Quantum computers could give the machine learning algorithms at the heart of modern artificial intelligence a dramatic speed up, but how far off are we? An international group of researchers has outlined the barriers that still need to be overcome.
This year has seen a surge of interest in quantum computing, driven in part by Google’s announcement that it will demonstrate “quantum supremacy” by the end of 2017. That means solving a problem beyond the capabilities of normal computers, which the company predicts will take 49 qubits—the quantum computing equivalent of bits.
As impressive as such a feat would be, the demonstration is likely to be on an esoteric problem that stacks the odds heavily in the quantum processor’s favor, and getting quantum computers to carry out practically useful calculations will take a lot more work.
But these devices hold great promise for solving problems in fields as diverse as cryptography or weather forecasting. One application people are particularly excited about is whether they could be used to supercharge the machine learning algorithms already transforming the modern world.
The potential is summarized in a recent review paper in the journal Nature written by a group of experts from the emerging field of quantum machine learning.
“Classical machine learning methods such as deep neural networks frequently have the feature that they can both recognize statistical patterns in data and produce data that possess the same statistical patterns: they recognize the patterns that they produce,” they write.
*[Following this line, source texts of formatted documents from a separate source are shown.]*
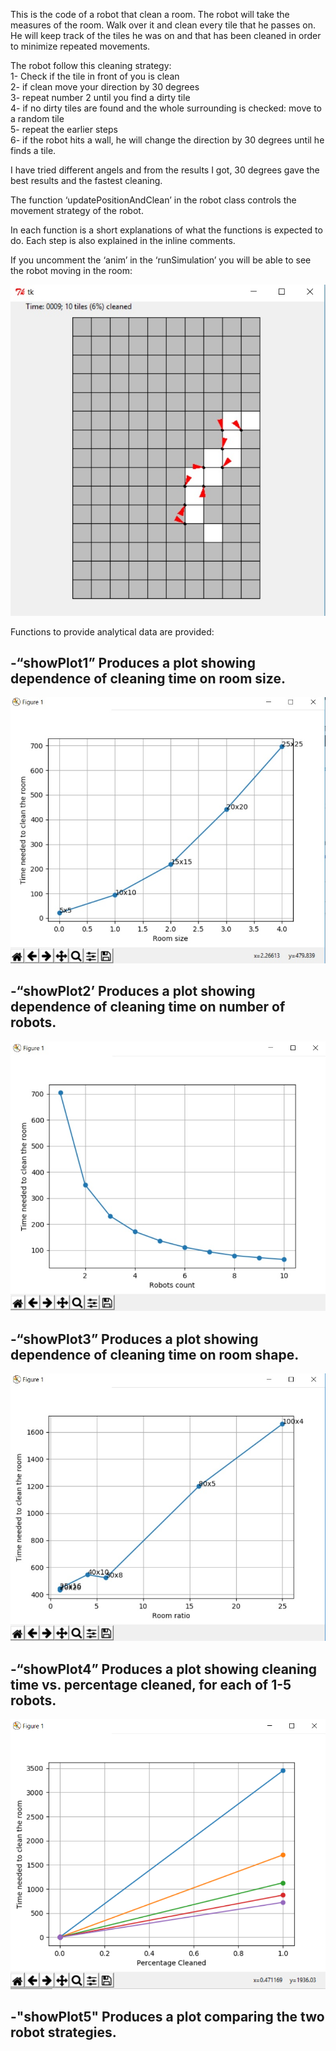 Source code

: This is the code of a robot that clean a room. The robot will take the measures of the room. Walk over it and clean every tile that he passes on. He will keep track of the tiles he was on and that has been cleaned in order to minimize repeated movements. 

The robot follow this cleaning strategy:<br>
1- Check if the tile in front of you is clean<br>
2- if clean move your direction by 30 degrees<br>
3- repeat number 2 until you find a dirty tile<br>
4- if no dirty tiles are found and the whole surrounding is checked: move to a random tile<br>
5- repeat the earlier steps<br>
6- if the robot hits a wall, he will change the direction by 30 degrees until he finds a tile.<br>

I have tried different angels and from the results I got, 30 degrees gave the best results and the fastest cleaning.

The function ‘updatePositionAndClean’ in the robot class controls the movement strategy of the robot.

In each function is a short explanations of what the functions is expected to do.
Each step is also explained in the inline comments.

If you uncomment the ‘anim’ in the ‘runSimulation’ you will be able to see the robot moving in the room:

<img src='https://github.com/nos111/Cleaning-robot/blob/master/images/RobotMovementSimulation.jpg?raw=true'>


Functions to provide analytical data are provided:
<h2>-“showPlot1”  Produces a plot showing dependence of cleaning time on room size.</h2>
<img src='https://github.com/nos111/Cleaning-robot/blob/master/images/GraphTimeXRoomSize.jpg?raw=true'>

<h2>-“showPlot2’ Produces a plot showing dependence of cleaning time on number of robots.</h2>
<img src='https://github.com/nos111/Cleaning-robot/blob/master/images/GraphTimeVSRobotsNumber.jpg?raw=true'>


<h2>-“showPlot3” Produces a plot showing dependence of cleaning time on room shape.
</h2>
<img src="https://github.com/nos111/Cleaning-robot/blob/master/images/GraphTimeVSRoomSizeRatio.jpg?raw=true">

<h2>-“showPlot4” Produces a plot showing cleaning time vs. percentage cleaned, for
each of 1-5 robots.
</h2>
<img src="https://github.com/nos111/Cleaning-robot/blob/master/images/GraphTimeVSPercentageCleaned.png?raw=true">

<h2>-"showPlot5" Produces a plot comparing the two robot strategies.
</h2>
“This observation suggests the following hope. If small quantum information processors can produce statistical patterns that are computationally difficult for a classical computer to produce, then perhaps they can also recognize patterns that are equally difficult to recognize classically.”
Because of the way quantum computers work—taking advantage of strange quantum mechanical effects like entanglement and superposition—algorithms running on them should in principle be able to solve problems much faster than the best known classical algorithms, a phenomenon known as quantum speedup.
Designing these algorithms is tricky work, but the authors of the review note that there has been significant progress in recent years. They highlight multiple quantum algorithms exhibiting quantum speedup that could act as subroutines, or building blocks, for quantum machine learning programs.
We still don’t have the hardware to implement these algorithms, but according to the researchers the challenge is a technical one and clear paths to overcoming them exist. More challenging, they say, are four fundamental conceptual problems that could limit the applicability of quantum machine learning.
The first two are the input and output problems. Quantum computers, unsurprisingly, deal with quantum data, but the majority of the problems humans want to solve relate to the classical world. Translating significant amounts of classical data into the quantum systems can take so much time it can cancel out the benefits of the faster processing speeds, and the same is true of reading out the solution at the end.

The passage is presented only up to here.